YOUR OBJECTIVE:
Each line of the data is to be output verbatim, with the images removed.

DATA:
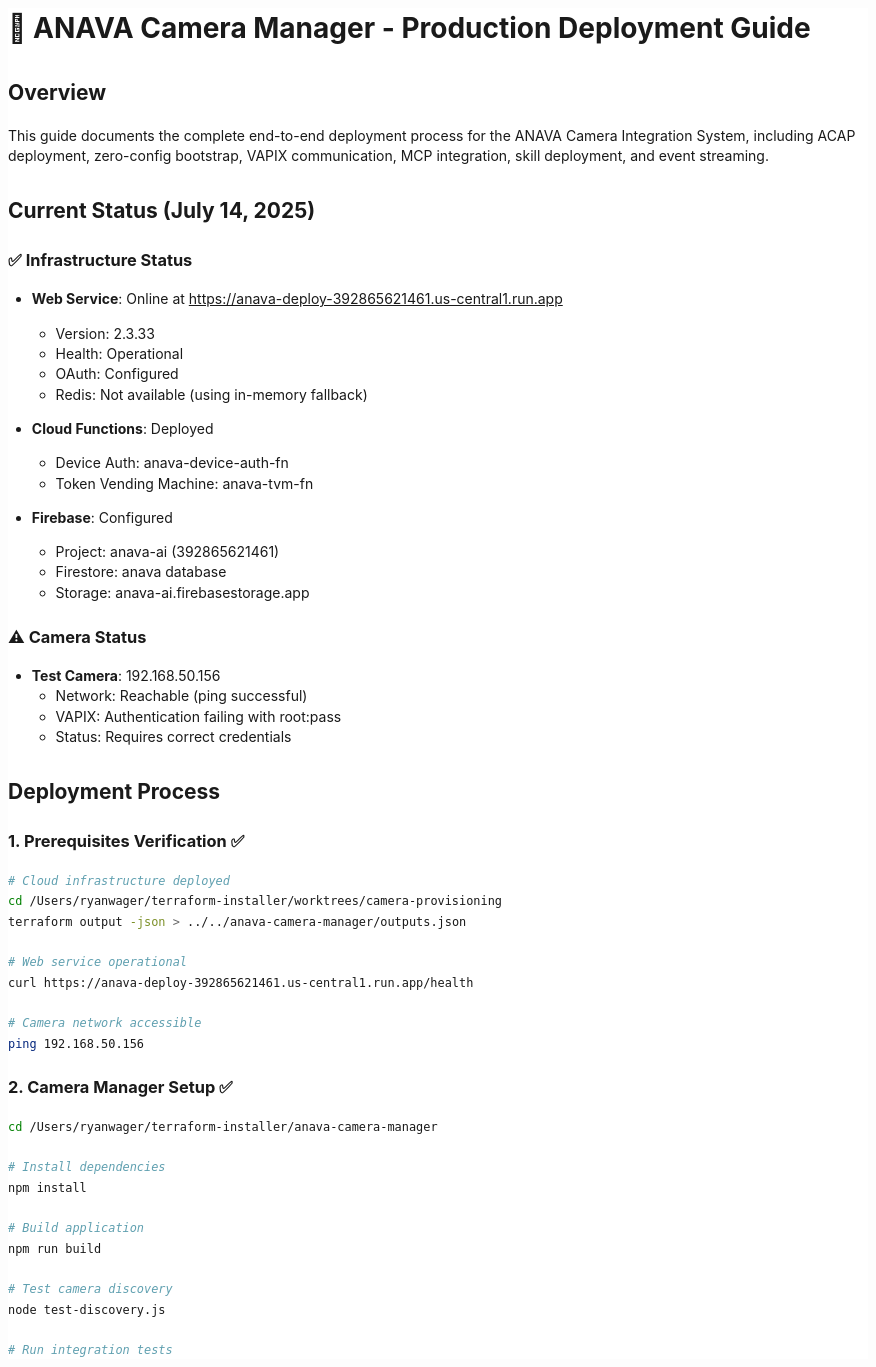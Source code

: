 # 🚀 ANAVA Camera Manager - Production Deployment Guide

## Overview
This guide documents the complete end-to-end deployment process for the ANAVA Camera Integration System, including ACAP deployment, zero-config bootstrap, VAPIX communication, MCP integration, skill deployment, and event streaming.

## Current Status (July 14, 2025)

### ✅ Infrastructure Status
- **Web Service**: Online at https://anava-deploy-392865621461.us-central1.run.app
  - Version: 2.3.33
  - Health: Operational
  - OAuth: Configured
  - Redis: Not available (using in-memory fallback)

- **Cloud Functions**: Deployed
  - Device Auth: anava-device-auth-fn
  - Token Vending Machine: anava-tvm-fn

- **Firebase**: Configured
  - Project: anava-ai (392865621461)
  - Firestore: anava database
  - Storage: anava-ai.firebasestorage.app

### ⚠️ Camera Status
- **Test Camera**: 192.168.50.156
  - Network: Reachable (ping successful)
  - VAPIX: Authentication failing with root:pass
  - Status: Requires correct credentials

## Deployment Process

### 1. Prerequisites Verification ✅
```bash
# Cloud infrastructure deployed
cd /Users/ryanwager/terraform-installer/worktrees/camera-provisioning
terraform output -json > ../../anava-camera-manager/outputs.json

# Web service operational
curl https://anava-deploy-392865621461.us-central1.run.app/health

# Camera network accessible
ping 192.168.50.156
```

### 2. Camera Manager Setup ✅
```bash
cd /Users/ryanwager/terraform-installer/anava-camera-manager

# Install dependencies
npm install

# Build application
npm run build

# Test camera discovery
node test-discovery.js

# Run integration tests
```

SOLUTION FOR THIS PROBLEM:
Source code

: # 🚀 ANAVA Camera Manager - Production Deployment Guide

## Overview
This guide documents the complete end-to-end deployment process for the ANAVA Camera Integration System, including ACAP deployment, zero-config bootstrap, VAPIX communication, MCP integration, skill deployment, and event streaming.

## Current Status (July 14, 2025)

### ✅ Infrastructure Status
- **Web Service**: Online at https://anava-deploy-392865621461.us-central1.run.app
  - Version: 2.3.33
  - Health: Operational
  - OAuth: Configured
  - Redis: Not available (using in-memory fallback)

- **Cloud Functions**: Deployed
  - Device Auth: anava-device-auth-fn
  - Token Vending Machine: anava-tvm-fn

- **Firebase**: Configured
  - Project: anava-ai (392865621461)
  - Firestore: anava database
  - Storage: anava-ai.firebasestorage.app

### ⚠️ Camera Status
- **Test Camera**: 192.168.50.156
  - Network: Reachable (ping successful)
  - VAPIX: Authentication failing with root:pass
  - Status: Requires correct credentials

## Deployment Process

### 1. Prerequisites Verification ✅
```bash
# Cloud infrastructure deployed
cd /Users/ryanwager/terraform-installer/worktrees/camera-provisioning
terraform output -json > ../../anava-camera-manager/outputs.json

# Web service operational
curl https://anava-deploy-392865621461.us-central1.run.app/health

# Camera network accessible
ping 192.168.50.156
```

### 2. Camera Manager Setup ✅
```bash
cd /Users/ryanwager/terraform-installer/anava-camera-manager

# Install dependencies
npm install

# Build application
npm run build

# Test camera discovery
node test-discovery.js

# Run integration tests
```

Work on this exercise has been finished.